If you go far back, Russia had a fleeting existence as a unitary state soon after it was founded by the Viking Russ in the 9th century. It was then known as the "Principality of Russia." By the 11th century, however, it had started to break up into several entities, including the Principality of Polotsk, the Principality of Vladimir, the Republic of Novgorod, the Principality of Chernigov-Tmutorokan, etc. Occasional efforts were made to reunite some of these, but by the early 13th century Russia had devolved into at least ten reasonably large-sized states in what is now Belarus, Ukraine, and North Western Russia.
Out of this darkness, after more than two centuries, Russia gradually re-emerged. But now, rather than its natural intrinsic form of a multi-state entity, it was pushed and passively moulded into an over-centralised, Tsarist entity, with everything controlled from Moscow. This was the time of Ivan the Terrible.
In many ways Putin is correct when he claims that Ukrainians are just Russians. All large countries have regional variations. The Cantonese Chinese are different from the Mandarin Chinese, but both are Chinese. Likewise America too has great diversity between its regions and states but there is a common Americanness somewhere.
But where Putin is wrong is in assuming that this common Russianness can only be expressed in a heavily centralised unipolar state, one where all Russians must live under the heel of the Muscovite state.
This is not the essence of Russia, and it never was. No, this is much more the historical essence of Genghis Khan and the Mongol horde. That is exactly what Vladimir Putin is seeking to impose on the Ukraine and his fellow Russians.
Putin's theory of Mongolism, for all Russians, was set out recently in a lengthy article published at RIA Novosti, a state-owned domestic news agency that is the mouthpiece of the Kremlin's darkest thoughts. Written by Kremlin hack Timofey Sergeytsev, it was titled "What should Russia do with Ukraine.” Under the guise of "denazification," Putin wishes to crush Russian multipolarity once and forever in the person of the Ukrainian state.
Translated from Russian the article includes the following outlandish and deeply troubling statements:
The special operation revealed that not only the political leadership in Ukraine is Nazi, but also the majority of the population. All Ukrainians who have taken up arms must be eliminated - because they are responsible for the genocide of the Russian people.
Ukrainians disguise their Nazism by calling it a "desire for independence" and a "European way of development". Ukraine doesn't have a Nazi party, a Führer or racial laws, but because of its flexibility, Ukrainian Nazism is far more dangerous to the world than Hitler's Nazism.

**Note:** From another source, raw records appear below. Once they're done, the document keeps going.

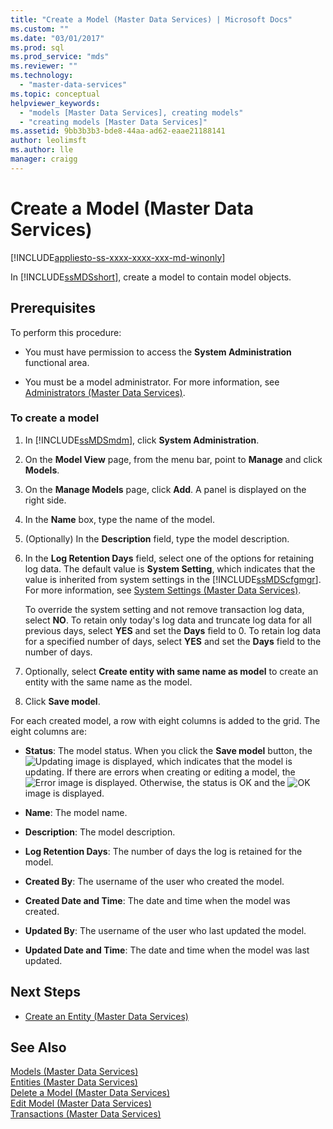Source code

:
 ```yaml
---
title: "Create a Model (Master Data Services) | Microsoft Docs"
ms.custom: ""
ms.date: "03/01/2017"
ms.prod: sql
ms.prod_service: "mds"
ms.reviewer: ""
ms.technology: 
  - "master-data-services"
ms.topic: conceptual
helpviewer_keywords: 
  - "models [Master Data Services], creating models"
  - "creating models [Master Data Services]"
ms.assetid: 9bb3b3b3-bde8-44aa-ad62-eaae21188141
author: leolimsft
ms.author: lle
manager: craigg
---
```

# Create a Model (Master Data Services)

[!INCLUDE[appliesto-ss-xxxx-xxxx-xxx-md-winonly](../includes/appliesto-ss-xxxx-xxxx-xxx-md-winonly.md)]

  In [!INCLUDE[ssMDSshort](../includes/ssmdsshort-md.md)], create a model to contain model objects.  
  
## Prerequisites  
 To perform this procedure:  
  
-   You must have permission to access the **System Administration** functional area.  
  
-   You must be a model administrator. For more information, see [Administrators &#40;Master Data Services&#41;](../master-data-services/administrators-master-data-services.md).  
  
### To create a model  
  
1.  In [!INCLUDE[ssMDSmdm](../includes/ssmdsmdm-md.md)], click **System Administration**.  
  
2.  On the **Model View** page, from the menu bar, point to **Manage** and click **Models**.  
  
3.  On the **Manage Models** page, click **Add**. A panel is displayed on the right side.  
  
4.  In the **Name** box, type the name of the model.  
  
5.  (Optionally) In the **Description** field, type the model description.  
  
6.  In the **Log Retention Days** field, select one of the options for retaining log data. The default value is **System Setting**, which indicates that the value is inherited from system settings in the [!INCLUDE[ssMDScfgmgr](../includes/ssmdscfgmgr-md.md)]. For more information, see [System Settings &#40;Master Data Services&#41;](../master-data-services/system-settings-master-data-services.md).  
  
     To override the system setting and not remove transaction log data, select **NO**. To retain only today's log data and truncate log data for all previous days, select **YES** and set the **Days** field to 0. To retain log data for a specified number of days, select **YES** and set the **Days** field to the number of days.  
  
7.  Optionally, select **Create entity with same name as model** to create an entity with the same name as the model.  
  
8.  Click **Save model**.  
  
 For each created model, a row with eight columns is added to the grid. The eight columns are:  
  
-   **Status**: The model status. When you click the **Save model** button, the ![Updating](../master-data-services/media/mds-model-status-updating.png "Updating") image is displayed, which indicates that the model is updating. If there are errors when creating or editing a model, the ![Error](../master-data-services/media/mds-model-status-error.png "Error") image is displayed. Otherwise, the status is OK and the ![OK](../master-data-services/media/mds-model-status-ok.png "OK") image is displayed.  
  
-   **Name**: The model name.  
  
-   **Description**: The model description.  
  
-   **Log Retention Days**: The number of days the log is retained for the model.  
  
-   **Created By**: The username of the user who created the model.  
  
-   **Created Date and Time**: The date and time when the model was created.  
  
-   **Updated By**: The username of the user who last updated the model.  
  
-   **Updated Date and Time**: The date and time when the model was last updated.  
  
## Next Steps  
  
-   [Create an Entity &#40;Master Data Services&#41;](../master-data-services/create-an-entity-master-data-services.md)  
  
## See Also  
 [Models &#40;Master Data Services&#41;](../master-data-services/models-master-data-services.md)   
 [Entities &#40;Master Data Services&#41;](../master-data-services/entities-master-data-services.md)   
 [Delete a Model &#40;Master Data Services&#41;](../master-data-services/delete-a-model-master-data-services.md)   
 [Edit Model &#40;Master Data Services&#41;](../master-data-services/edit-model-master-data-services.md)   
 [Transactions &#40;Master Data Services&#41;](../master-data-services/transactions-master-data-services.md)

Denazification means de-Ukrainianisation. Ukrainians are an artificial anti-Russian construct. They should no longer have a national identity. Denazification of Ukraine also means its inevitable de-Europeanisation.

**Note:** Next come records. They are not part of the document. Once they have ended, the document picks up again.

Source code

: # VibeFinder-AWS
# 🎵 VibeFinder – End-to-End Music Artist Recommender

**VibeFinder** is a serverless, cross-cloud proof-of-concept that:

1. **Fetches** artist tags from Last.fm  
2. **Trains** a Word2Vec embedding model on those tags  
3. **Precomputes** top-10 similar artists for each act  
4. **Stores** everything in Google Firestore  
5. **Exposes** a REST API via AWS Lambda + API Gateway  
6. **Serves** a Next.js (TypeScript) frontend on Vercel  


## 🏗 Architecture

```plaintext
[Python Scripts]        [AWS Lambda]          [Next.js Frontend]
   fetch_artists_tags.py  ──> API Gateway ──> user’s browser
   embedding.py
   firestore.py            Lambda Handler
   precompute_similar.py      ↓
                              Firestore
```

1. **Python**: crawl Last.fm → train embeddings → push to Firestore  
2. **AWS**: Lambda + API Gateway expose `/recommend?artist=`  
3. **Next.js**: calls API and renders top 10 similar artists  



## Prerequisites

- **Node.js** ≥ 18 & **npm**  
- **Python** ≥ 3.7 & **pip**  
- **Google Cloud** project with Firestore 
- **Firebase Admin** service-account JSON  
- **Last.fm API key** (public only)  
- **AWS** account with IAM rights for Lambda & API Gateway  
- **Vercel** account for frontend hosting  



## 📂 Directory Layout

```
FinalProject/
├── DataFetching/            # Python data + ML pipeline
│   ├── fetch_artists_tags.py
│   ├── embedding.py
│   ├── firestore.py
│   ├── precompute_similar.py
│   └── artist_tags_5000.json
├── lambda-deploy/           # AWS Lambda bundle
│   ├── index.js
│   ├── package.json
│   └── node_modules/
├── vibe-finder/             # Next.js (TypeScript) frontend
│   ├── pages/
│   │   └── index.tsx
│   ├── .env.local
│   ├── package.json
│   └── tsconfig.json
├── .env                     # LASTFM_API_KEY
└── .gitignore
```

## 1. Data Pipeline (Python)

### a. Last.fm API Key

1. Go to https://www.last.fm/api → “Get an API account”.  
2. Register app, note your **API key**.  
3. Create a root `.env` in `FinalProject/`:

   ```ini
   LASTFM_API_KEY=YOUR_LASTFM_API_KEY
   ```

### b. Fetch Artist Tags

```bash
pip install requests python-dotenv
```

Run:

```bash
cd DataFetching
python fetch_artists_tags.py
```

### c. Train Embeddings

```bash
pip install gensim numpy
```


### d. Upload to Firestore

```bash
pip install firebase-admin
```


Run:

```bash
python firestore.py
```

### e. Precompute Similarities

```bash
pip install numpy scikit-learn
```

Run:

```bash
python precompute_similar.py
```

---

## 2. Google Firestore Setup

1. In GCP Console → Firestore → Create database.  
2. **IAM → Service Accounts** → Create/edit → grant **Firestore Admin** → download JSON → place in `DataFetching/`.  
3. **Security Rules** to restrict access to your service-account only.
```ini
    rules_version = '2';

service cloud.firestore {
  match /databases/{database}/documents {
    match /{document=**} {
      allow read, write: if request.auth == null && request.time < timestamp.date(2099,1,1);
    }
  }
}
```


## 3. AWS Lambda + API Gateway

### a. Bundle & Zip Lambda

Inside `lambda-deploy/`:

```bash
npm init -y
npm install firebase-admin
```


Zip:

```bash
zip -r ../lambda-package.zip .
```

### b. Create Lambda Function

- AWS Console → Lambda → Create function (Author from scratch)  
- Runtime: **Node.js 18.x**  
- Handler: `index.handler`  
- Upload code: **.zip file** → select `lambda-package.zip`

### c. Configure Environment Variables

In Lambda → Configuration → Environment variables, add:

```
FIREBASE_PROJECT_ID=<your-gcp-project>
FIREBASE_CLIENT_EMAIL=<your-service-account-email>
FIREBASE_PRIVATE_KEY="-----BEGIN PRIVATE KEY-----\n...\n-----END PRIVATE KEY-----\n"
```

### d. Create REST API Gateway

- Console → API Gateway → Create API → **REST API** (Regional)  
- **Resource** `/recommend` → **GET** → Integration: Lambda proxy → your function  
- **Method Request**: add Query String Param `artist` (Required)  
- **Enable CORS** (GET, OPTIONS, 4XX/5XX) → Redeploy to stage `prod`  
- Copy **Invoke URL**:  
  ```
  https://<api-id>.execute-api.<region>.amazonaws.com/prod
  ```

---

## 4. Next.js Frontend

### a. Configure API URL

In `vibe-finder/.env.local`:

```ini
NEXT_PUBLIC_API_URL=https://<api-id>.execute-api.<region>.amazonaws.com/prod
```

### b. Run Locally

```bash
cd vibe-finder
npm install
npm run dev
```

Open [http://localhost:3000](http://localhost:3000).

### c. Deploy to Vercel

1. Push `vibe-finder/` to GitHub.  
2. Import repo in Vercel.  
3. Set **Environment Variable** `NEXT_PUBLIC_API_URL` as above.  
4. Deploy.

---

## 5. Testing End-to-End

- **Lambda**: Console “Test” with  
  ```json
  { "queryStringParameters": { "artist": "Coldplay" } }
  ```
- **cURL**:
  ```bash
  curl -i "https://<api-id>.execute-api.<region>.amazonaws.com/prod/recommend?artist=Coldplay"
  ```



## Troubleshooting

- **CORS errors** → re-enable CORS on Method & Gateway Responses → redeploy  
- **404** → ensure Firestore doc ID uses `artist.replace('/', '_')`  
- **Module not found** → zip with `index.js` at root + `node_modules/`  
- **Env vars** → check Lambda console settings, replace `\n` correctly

Ukraine's political elite must be eliminated as it cannot be re-educated. Ordinary Ukrainians must experience all the horrors of war and absorb the experience as a historical lesson and atonement for their guilt.

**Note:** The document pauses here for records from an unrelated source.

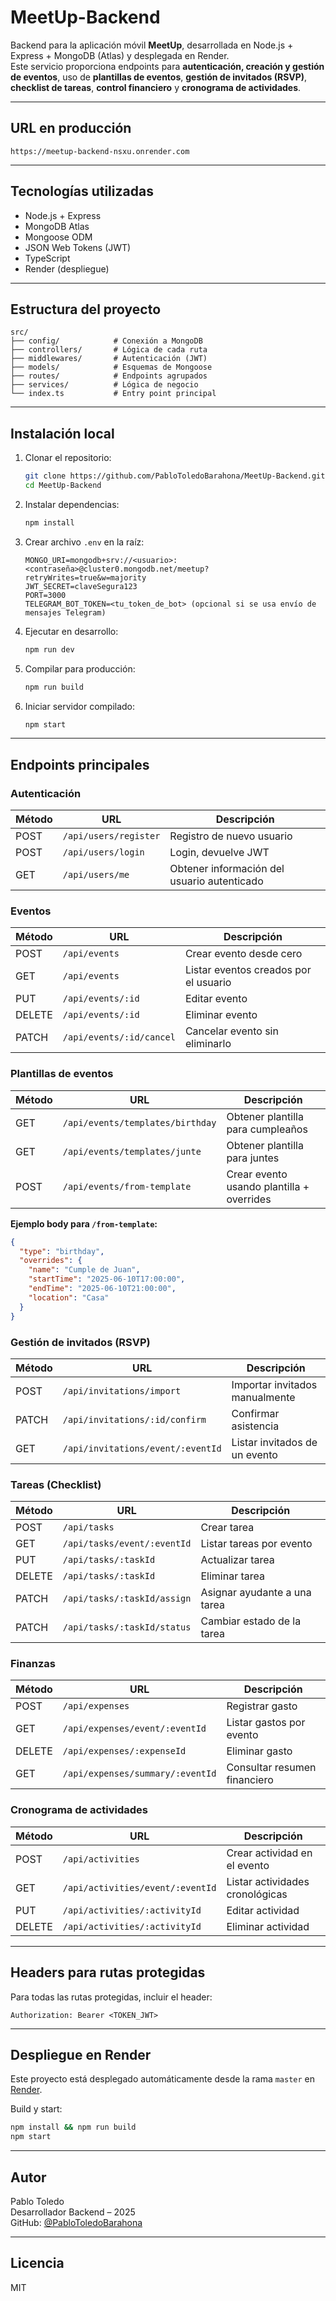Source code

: # MeetUp-Backend

Backend para la aplicación móvil **MeetUp**, desarrollada en Node.js + Express + MongoDB (Atlas) y desplegada en Render.  
Este servicio proporciona endpoints para **autenticación, creación y gestión de eventos**, uso de **plantillas de eventos**, **gestión de invitados (RSVP)**, **checklist de tareas**, **control financiero** y **cronograma de actividades**.

---

## URL en producción

```
https://meetup-backend-nsxu.onrender.com
```

---

## Tecnologías utilizadas

- Node.js + Express
- MongoDB Atlas
- Mongoose ODM
- JSON Web Tokens (JWT)
- TypeScript
- Render (despliegue)

---

## Estructura del proyecto

```
src/
├── config/            # Conexión a MongoDB
├── controllers/       # Lógica de cada ruta
├── middlewares/       # Autenticación (JWT)
├── models/            # Esquemas de Mongoose
├── routes/            # Endpoints agrupados
├── services/          # Lógica de negocio
└── index.ts           # Entry point principal
```

---

## Instalación local

1. Clonar el repositorio:
   ```bash
   git clone https://github.com/PabloToledoBarahona/MeetUp-Backend.git
   cd MeetUp-Backend
   ```

2. Instalar dependencias:
   ```bash
   npm install
   ```

3. Crear archivo `.env` en la raíz:

   ```env
   MONGO_URI=mongodb+srv://<usuario>:<contraseña>@cluster0.mongodb.net/meetup?retryWrites=true&w=majority
   JWT_SECRET=claveSegura123
   PORT=3000
   TELEGRAM_BOT_TOKEN=<tu_token_de_bot> (opcional si se usa envío de mensajes Telegram)
   ```

4. Ejecutar en desarrollo:
   ```bash
   npm run dev
   ```

5. Compilar para producción:
   ```bash
   npm run build
   ```

6. Iniciar servidor compilado:
   ```bash
   npm start
   ```

---

## Endpoints principales

### Autenticación

| Método | URL                             | Descripción                  |
|--------|----------------------------------|------------------------------|
| POST   | `/api/users/register`            | Registro de nuevo usuario   |
| POST   | `/api/users/login`               | Login, devuelve JWT         |
| GET    | `/api/users/me`                  | Obtener información del usuario autenticado |

### Eventos

| Método | URL                               | Descripción                            |
|--------|------------------------------------|----------------------------------------|
| POST   | `/api/events`                      | Crear evento desde cero                |
| GET    | `/api/events`                      | Listar eventos creados por el usuario  |
| PUT    | `/api/events/:id`                  | Editar evento                          |
| DELETE | `/api/events/:id`                  | Eliminar evento                        |
| PATCH  | `/api/events/:id/cancel`            | Cancelar evento sin eliminarlo         |

### Plantillas de eventos

| Método | URL                                      | Descripción                            |
|--------|-------------------------------------------|----------------------------------------|
| GET    | `/api/events/templates/birthday`          | Obtener plantilla para cumpleaños       |
| GET    | `/api/events/templates/junte`             | Obtener plantilla para juntes           |
| POST   | `/api/events/from-template`              | Crear evento usando plantilla + overrides |

**Ejemplo body para `/from-template`:**

```json
{
  "type": "birthday",
  "overrides": {
    "name": "Cumple de Juan",
    "startTime": "2025-06-10T17:00:00",
    "endTime": "2025-06-10T21:00:00",
    "location": "Casa"
  }
}
```

### Gestión de invitados (RSVP)

| Método | URL                               | Descripción                            |
|--------|------------------------------------|----------------------------------------|
| POST   | `/api/invitations/import`          | Importar invitados manualmente         |
| PATCH  | `/api/invitations/:id/confirm`      | Confirmar asistencia                  |
| GET    | `/api/invitations/event/:eventId`   | Listar invitados de un evento          |

### Tareas (Checklist)

| Método | URL                               | Descripción                            |
|--------|------------------------------------|----------------------------------------|
| POST   | `/api/tasks`                       | Crear tarea                            |
| GET    | `/api/tasks/event/:eventId`         | Listar tareas por evento               |
| PUT    | `/api/tasks/:taskId`                | Actualizar tarea                       |
| DELETE | `/api/tasks/:taskId`                | Eliminar tarea                         |
| PATCH  | `/api/tasks/:taskId/assign`         | Asignar ayudante a una tarea            |
| PATCH  | `/api/tasks/:taskId/status`         | Cambiar estado de la tarea             |

### Finanzas

| Método | URL                               | Descripción                            |
|--------|------------------------------------|----------------------------------------|
| POST   | `/api/expenses`                    | Registrar gasto                        |
| GET    | `/api/expenses/event/:eventId`     | Listar gastos por evento               |
| DELETE | `/api/expenses/:expenseId`         | Eliminar gasto                         |
| GET    | `/api/expenses/summary/:eventId`    | Consultar resumen financiero           |

### Cronograma de actividades

| Método | URL                               | Descripción                            |
|--------|------------------------------------|----------------------------------------|
| POST   | `/api/activities`                  | Crear actividad en el evento           |
| GET    | `/api/activities/event/:eventId`   | Listar actividades cronológicas        |
| PUT    | `/api/activities/:activityId`      | Editar actividad                       |
| DELETE | `/api/activities/:activityId`      | Eliminar actividad                     |

---

## Headers para rutas protegidas

Para todas las rutas protegidas, incluir el header:

```
Authorization: Bearer <TOKEN_JWT>
```

---

## Despliegue en Render

Este proyecto está desplegado automáticamente desde la rama `master` en [Render](https://render.com).

Build y start:
```bash
npm install && npm run build
npm start
```

---

## Autor

Pablo Toledo  
Desarrollador Backend – 2025  
GitHub: [@PabloToledoBarahona](https://github.com/PabloToledoBarahona)

---

## Licencia

MIT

The liberated and denazified territory of the Ukrainian state should no longer be called Ukraine. Denazification should last at least one generation - 25 years.
So what does all this denazification involve? The article sheds its lurid light with a list of bullet points (no pun intended):
—liquidation of armed Nazi formations (which are understood as any armed formations of Ukraine, including the Armed Forces of Ukraine), as well as the military, information, educational infrastructure that ensures their activity;
—the formation of people's self-government bodies and militia (defense and law and order) of the liberated territories, protecting the population from the terror of underground nazi groups;
—installation of the Russian information space;
—the confiscation of educational materials and the prohibition of educational programmes at all levels containing Nazi ideologies;
—mass investigative actions to establish personal responsibility for war crimes, crimes against humanity, the dissemination of Nazi ideology and support for the Nazi regime;
—lustration, publication of the names of accomplices of the Nazi regime, their involvement in forced labor to restore the destroyed infrastructure as a punishment for Nazi activities (from among those who will not be subject to the death penalty or imprisonment);
—the adoption at the local level, under the supervision of Russia, of primary normative acts of denazification "from below", the prohibition of all types and forms of revival of Nazi ideology;
—establishment of memorials, memorial signs, monuments to the victims of Ukrainian Nazism, perpetuation of the memory of the heroes of the struggle against it;
—the inclusion of a set of anti-fascist and denazification norms in the constitutions of the new people's republics;
—establishment of permanent denazification bodies for a period of 25 years.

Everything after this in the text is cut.